Last month, attorneys general from all 50 states agreed on a joint investigation into the banks and their paperwork. But things have changed since then.

Marketplace’s Stacey Vanek Smith has more on how a new political landscape might affect the case against the banks.

Stacey Vanek Smith: Attorneys general have been leading the investigating into the foreclosure scandal. The GOP picked up five A.G. positions earlier this week.

And that could complicate things, says Dave Cohen, a professor of political science at University of Akron.

Dave Cohen: Frankly I think it will make it harder. Democrats tend to be much more consumer friendly. Repubicans are more connected with Wall Street and corporate America.

The Democratic attorney general in Ohio was one of the people leading the investigation — his Republican replacement hasn’t taken a position on the issue. And if this investigation is going to anywhere, it needs to happen quickly, says Georgetown law professor Adam Levitin.

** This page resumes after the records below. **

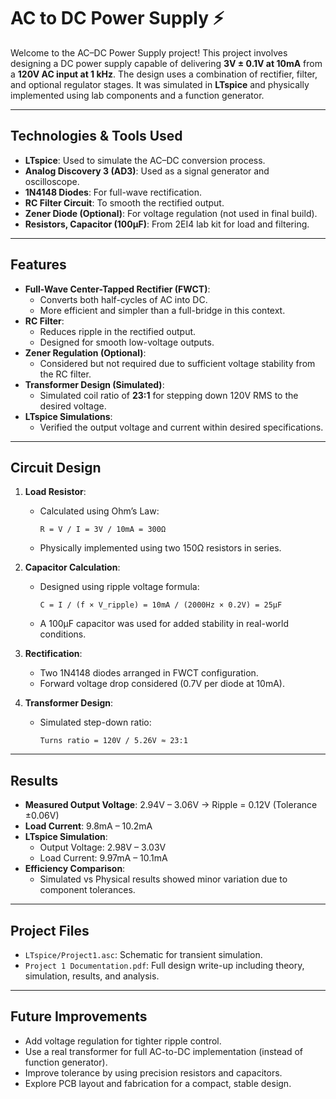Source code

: # AC to DC Power Supply ⚡

Welcome to the AC–DC Power Supply project! This project involves designing a DC power supply capable of delivering **3V ± 0.1V at 10mA** from a **120V AC input at 1 kHz**. The design uses a combination of rectifier, filter, and optional regulator stages. It was simulated in **LTspice** and physically implemented using lab components and a function generator.

---

## Technologies & Tools Used

- **LTspice**: Used to simulate the AC–DC conversion process.
- **Analog Discovery 3 (AD3)**: Used as a signal generator and oscilloscope.
- **1N4148 Diodes**: For full-wave rectification.
- **RC Filter Circuit**: To smooth the rectified output.
- **Zener Diode (Optional)**: For voltage regulation (not used in final build).
- **Resistors, Capacitor (100μF)**: From 2EI4 lab kit for load and filtering.

---

## Features

- **Full-Wave Center-Tapped Rectifier (FWCT)**:
  - Converts both half-cycles of AC into DC.
  - More efficient and simpler than a full-bridge in this context.
- **RC Filter**:
  - Reduces ripple in the rectified output.
  - Designed for smooth low-voltage outputs.
- **Zener Regulation (Optional)**:
  - Considered but not required due to sufficient voltage stability from the RC filter.
- **Transformer Design (Simulated)**:
  - Simulated coil ratio of **23:1** for stepping down 120V RMS to the desired voltage.
- **LTspice Simulations**:
  - Verified the output voltage and current within desired specifications.

---

## Circuit Design

1. **Load Resistor**:
   - Calculated using Ohm’s Law:  
     ```
     R = V / I = 3V / 10mA = 300Ω
     ```
   - Physically implemented using two 150Ω resistors in series.

2. **Capacitor Calculation**:
   - Designed using ripple voltage formula:
     ```
     C = I / (f × V_ripple) = 10mA / (2000Hz × 0.2V) = 25μF
     ```
   - A 100μF capacitor was used for added stability in real-world conditions.

3. **Rectification**:
   - Two 1N4148 diodes arranged in FWCT configuration.
   - Forward voltage drop considered (0.7V per diode at 10mA).

4. **Transformer Design**:
   - Simulated step-down ratio:
     ```
     Turns ratio = 120V / 5.26V ≈ 23:1
     ```

---

## Results

- **Measured Output Voltage**: 2.94V – 3.06V → Ripple = 0.12V (Tolerance ±0.06V)
- **Load Current**: 9.8mA – 10.2mA
- **LTspice Simulation**:
  - Output Voltage: 2.98V – 3.03V
  - Load Current: 9.97mA – 10.1mA
- **Efficiency Comparison**:
  - Simulated vs Physical results showed minor variation due to component tolerances.

---

## Project Files

- `LTspice/Project1.asc`: Schematic for transient simulation.
- `Project 1 Documentation.pdf`: Full design write-up including theory, simulation, results, and analysis.

---

## Future Improvements

- Add voltage regulation for tighter ripple control.
- Use a real transformer for full AC-to-DC implementation (instead of function generator).
- Improve tolerance by using precision resistors and capacitors.
- Explore PCB layout and fabrication for a compact, stable design.

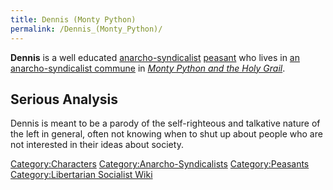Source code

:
 ```yaml
---
title: Dennis (Monty Python)
permalink: /Dennis_(Monty_Python)/
---
```


**Dennis** is a well educated
[anarcho-syndicalist](Anarcho-Syndicalism "wikilink")
[peasant](Peasants "wikilink") who lives in [an anarcho-syndicalist
commune](An_Anarcho-Syndicalist_Commune_(Monty_Python) "wikilink") in
[*Monty Python and the Holy
Grail*](Monty_Python_and_the_Holy_Grail_(Film) "wikilink").

## Serious Analysis

Dennis is meant to be a parody of the self-righteous and talkative
nature of the left in general, often not knowing when to shut up about
people who are not interested in their ideas about society.

[Category:Characters](Category:Characters "wikilink")
[Category:Anarcho-Syndicalists](Category:Anarcho-Syndicalists "wikilink")
[Category:Peasants](Category:Peasants "wikilink") [Category:Libertarian
Socialist Wiki](Category:Libertarian_Socialist_Wiki "wikilink")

Adam Levitin: My sense is if the attorneys general can move fast, it will turn into something, if this turns into a drawn out investigation, the banks will settle for a couple hundred million and it’s like flicking a penny at someone for them.

Still, Democratic attorney general Tom Miller of Iowa isn’t worried about the GOP’s political gains. He’s leading the foreclosure investigation, and he says the effort has been bi-partisan so far. Partly because the attorneys general aren’t looking to hit banks with huge fines — rather, they’re looking to make banks help fix the problem.

Tom Miller: One of the things we’re concerned about here is that servicers aren’t adequately funding the modification process. Rather than paying a huge amount of fines, it might be better to put the money into fully funding the modification process.

About 450,000 loans have been modified nationwide — more than 6 million homes are in foreclosure.

In New York, I’m Stacey Vanek Smith for Marketplace.